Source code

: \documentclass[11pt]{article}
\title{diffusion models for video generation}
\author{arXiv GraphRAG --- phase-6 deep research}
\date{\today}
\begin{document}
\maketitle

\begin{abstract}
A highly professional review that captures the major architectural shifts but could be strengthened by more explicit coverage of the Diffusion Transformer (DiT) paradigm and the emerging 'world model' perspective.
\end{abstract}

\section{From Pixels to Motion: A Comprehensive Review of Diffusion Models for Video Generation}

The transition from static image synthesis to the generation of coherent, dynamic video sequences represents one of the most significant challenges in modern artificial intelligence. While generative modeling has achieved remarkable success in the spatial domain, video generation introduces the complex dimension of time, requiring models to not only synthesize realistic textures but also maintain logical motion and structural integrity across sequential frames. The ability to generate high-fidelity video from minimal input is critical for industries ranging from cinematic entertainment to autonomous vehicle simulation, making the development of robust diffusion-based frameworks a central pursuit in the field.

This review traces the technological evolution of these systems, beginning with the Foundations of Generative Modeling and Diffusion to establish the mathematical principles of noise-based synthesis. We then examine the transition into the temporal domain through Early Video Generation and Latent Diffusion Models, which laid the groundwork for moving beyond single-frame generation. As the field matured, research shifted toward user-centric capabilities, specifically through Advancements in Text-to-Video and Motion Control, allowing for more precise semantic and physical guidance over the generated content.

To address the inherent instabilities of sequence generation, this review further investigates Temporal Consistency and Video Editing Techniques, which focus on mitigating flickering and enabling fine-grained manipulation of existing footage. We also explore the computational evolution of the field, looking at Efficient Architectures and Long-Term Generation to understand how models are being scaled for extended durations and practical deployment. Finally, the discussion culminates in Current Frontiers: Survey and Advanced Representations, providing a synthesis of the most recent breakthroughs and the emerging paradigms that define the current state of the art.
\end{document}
-- -- --
» AIM OF THE TASK:
All that is wanted is a faithful reproduction of the line above with "GraphRAG --- phase-6", the line with "to Motion: A", and every line in between.

» OUTPUT:
\author{arXiv GraphRAG --- phase-6 deep research}
\date{\today}
\begin{document}
\maketitle

\begin{abstract}
A highly professional review that captures the major architectural shifts but could be strengthened by more explicit coverage of the Diffusion Transformer (DiT) paradigm and the emerging 'world model' perspective.
\end{abstract}

\section{From Pixels to Motion: A Comprehensive Review of Diffusion Models for Video Generation}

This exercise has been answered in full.